Тяжёлое лето с низким солнцем. Осень выждать – и домой. Жарков думал: как хорошо, когда есть, куда возвращаться. Дома ждут, и всё такое. Привезёт деньги – первый взнос на ипотеку, долгая счастливая жизнь. Главное – не париться, не считать. Он помнил, например, как считал армейские дни. А потом заблудился в мире цифр – и легче стало.
– Скоро, скоро, – твердил довольный Акрам, – у меня там брат. Всё по кайфу будет.
Командир отряда – полковник Сорока – определил Жаркова на дальняк. «Пару дней отдохнёшь, тебе надо».
Сорока помнил Гошу ещё со времён, когда задерживали группу олимпийцев – местных злодеев, выходцев из девяностых. Тут встретились, обнялись. Нормально всё будет, полгода пролетят. Вернёмся – напьёмся, живи не хочу.
Одна задача – помочь местным полицейским. Задержали кого-то там, а что делать дальше – бог знает. Чеченские бойцы работали просто: два раза прикладом, и готово. А тут какой-то особенный случай. Жарков сам не знал, как можно обойтись без того же приклада, но молчал.

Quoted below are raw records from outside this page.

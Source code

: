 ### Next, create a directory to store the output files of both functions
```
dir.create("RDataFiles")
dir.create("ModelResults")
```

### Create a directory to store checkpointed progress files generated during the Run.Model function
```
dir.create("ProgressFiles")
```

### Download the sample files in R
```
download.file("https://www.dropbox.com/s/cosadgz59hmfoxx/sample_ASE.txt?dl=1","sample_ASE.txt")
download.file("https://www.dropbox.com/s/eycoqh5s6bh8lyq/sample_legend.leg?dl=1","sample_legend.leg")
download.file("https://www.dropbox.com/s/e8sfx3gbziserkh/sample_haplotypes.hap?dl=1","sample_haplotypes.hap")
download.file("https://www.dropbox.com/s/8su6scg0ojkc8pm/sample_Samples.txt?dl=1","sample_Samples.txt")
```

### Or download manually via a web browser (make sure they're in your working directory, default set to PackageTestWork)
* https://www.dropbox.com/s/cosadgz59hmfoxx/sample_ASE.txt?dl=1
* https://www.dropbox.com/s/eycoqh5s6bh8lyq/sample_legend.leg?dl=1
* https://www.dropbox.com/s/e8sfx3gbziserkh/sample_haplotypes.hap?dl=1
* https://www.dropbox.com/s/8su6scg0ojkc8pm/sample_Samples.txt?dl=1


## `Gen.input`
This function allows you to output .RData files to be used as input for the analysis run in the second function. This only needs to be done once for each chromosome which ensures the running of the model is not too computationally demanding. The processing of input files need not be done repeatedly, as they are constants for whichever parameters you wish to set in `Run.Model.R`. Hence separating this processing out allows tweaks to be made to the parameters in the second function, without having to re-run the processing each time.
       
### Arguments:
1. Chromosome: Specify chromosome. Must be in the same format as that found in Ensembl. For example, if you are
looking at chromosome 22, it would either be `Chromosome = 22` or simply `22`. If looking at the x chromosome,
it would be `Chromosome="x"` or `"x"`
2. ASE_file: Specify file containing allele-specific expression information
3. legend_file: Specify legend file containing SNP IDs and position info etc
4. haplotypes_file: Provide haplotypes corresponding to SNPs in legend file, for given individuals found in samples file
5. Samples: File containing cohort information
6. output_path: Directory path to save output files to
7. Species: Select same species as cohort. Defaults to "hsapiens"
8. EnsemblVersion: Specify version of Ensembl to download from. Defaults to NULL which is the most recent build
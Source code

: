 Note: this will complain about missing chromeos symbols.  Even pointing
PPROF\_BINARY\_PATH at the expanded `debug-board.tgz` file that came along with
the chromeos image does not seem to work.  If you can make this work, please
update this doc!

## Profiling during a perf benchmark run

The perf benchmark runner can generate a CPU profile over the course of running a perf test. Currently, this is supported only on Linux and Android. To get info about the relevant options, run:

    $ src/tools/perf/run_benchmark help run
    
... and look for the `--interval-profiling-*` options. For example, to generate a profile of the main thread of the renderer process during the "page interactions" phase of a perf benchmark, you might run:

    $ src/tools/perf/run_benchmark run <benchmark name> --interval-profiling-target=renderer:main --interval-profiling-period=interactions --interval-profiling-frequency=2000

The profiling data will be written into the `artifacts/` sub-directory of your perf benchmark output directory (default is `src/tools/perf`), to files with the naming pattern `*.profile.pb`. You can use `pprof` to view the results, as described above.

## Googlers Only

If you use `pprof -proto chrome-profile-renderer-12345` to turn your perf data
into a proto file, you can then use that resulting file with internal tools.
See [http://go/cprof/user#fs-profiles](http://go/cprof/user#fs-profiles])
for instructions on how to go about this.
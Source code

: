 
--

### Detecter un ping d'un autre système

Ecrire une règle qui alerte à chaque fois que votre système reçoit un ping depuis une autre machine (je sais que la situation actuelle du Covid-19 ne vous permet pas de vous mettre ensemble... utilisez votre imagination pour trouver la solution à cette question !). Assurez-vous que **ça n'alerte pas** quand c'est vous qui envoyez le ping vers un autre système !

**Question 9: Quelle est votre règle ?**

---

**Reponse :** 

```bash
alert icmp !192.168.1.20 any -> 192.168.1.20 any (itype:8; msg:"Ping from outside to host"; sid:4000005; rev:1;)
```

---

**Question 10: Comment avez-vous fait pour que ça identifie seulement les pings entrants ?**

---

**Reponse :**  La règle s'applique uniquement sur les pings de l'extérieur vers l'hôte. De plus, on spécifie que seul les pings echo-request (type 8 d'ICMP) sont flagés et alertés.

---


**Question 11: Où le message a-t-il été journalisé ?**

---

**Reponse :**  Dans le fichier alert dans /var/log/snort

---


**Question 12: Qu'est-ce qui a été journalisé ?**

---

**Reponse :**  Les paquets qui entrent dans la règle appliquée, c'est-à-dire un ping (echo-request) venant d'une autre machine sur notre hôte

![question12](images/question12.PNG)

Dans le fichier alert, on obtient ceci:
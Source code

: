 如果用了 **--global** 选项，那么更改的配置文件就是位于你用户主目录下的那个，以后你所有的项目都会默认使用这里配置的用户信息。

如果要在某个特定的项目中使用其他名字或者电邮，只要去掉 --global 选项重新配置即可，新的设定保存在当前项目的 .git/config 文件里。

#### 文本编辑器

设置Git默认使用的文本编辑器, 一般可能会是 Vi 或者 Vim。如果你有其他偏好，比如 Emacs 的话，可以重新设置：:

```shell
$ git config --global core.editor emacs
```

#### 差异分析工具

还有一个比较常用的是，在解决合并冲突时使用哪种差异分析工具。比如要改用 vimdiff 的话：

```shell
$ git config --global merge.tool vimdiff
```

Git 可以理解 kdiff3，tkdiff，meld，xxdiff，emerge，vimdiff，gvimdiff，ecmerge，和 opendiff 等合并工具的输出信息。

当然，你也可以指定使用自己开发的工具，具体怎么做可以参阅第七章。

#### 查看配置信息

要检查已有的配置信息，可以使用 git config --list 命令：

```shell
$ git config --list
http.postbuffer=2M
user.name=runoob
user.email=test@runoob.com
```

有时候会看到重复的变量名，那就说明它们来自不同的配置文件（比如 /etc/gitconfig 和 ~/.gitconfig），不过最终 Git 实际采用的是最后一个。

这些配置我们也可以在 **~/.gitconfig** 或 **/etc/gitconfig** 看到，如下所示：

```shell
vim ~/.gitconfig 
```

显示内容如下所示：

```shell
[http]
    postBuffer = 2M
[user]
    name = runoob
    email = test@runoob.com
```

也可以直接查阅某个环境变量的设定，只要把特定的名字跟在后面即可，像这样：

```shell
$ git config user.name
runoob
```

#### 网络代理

Там – брат, сват, баня и вроде как водка (чуть-чуть). Оно того стоит.
Слепила жёлтая луна. Акрам отомстил ей, моргнув дальним. Сыпалась щёлочь камней, украшала дорогу.
– Ты сам-то – с женой? – спросил. – Дети, да?
Жарков кивнул и сказал, что девочка, совсем грудная.
– Вах, счастье какое, – улыбнулся Акрам, радуясь, что кто-то ещё, кроме него, испытал участь быть отцом и не иметь сына. – Девочка – хорошо, но мальчик – лучше.
В слове «мальчик» Акрам умышленно проглотил мягкий знак. Мал-чик не знает мягкости, не должен знать.
– У меня их четыре, девочки.
Он перечислил имена каждой и признался, что сына, как только случится, назовёт Мурадом. В честь отца.
– Мурад – значит «желанный».
Жарков достойно промолчал, а чеченец признался (только никому не говори, я тебе чисто по-братски), что жена уже пятый месяц, как, и скоро случится. УЗИ не делают, не положено вроде, но знает: будет мальчик, «мал-чик» – воин и герой.
В повороте затормозил. Свистанули тормоза. По встречке, сквозь ночь и время, уйдя, коснувшись щебня, вправо, промчался белый «крузак» без номеров. Акрам выругался на чеченском, выговаривая отчётливо лишь одно понятное «шайтан». Жарков заметил, как «тойота» окончательно тормознула и встала поперёк узкой дороги, прямо над склоном в далёкое вайнахское ничто.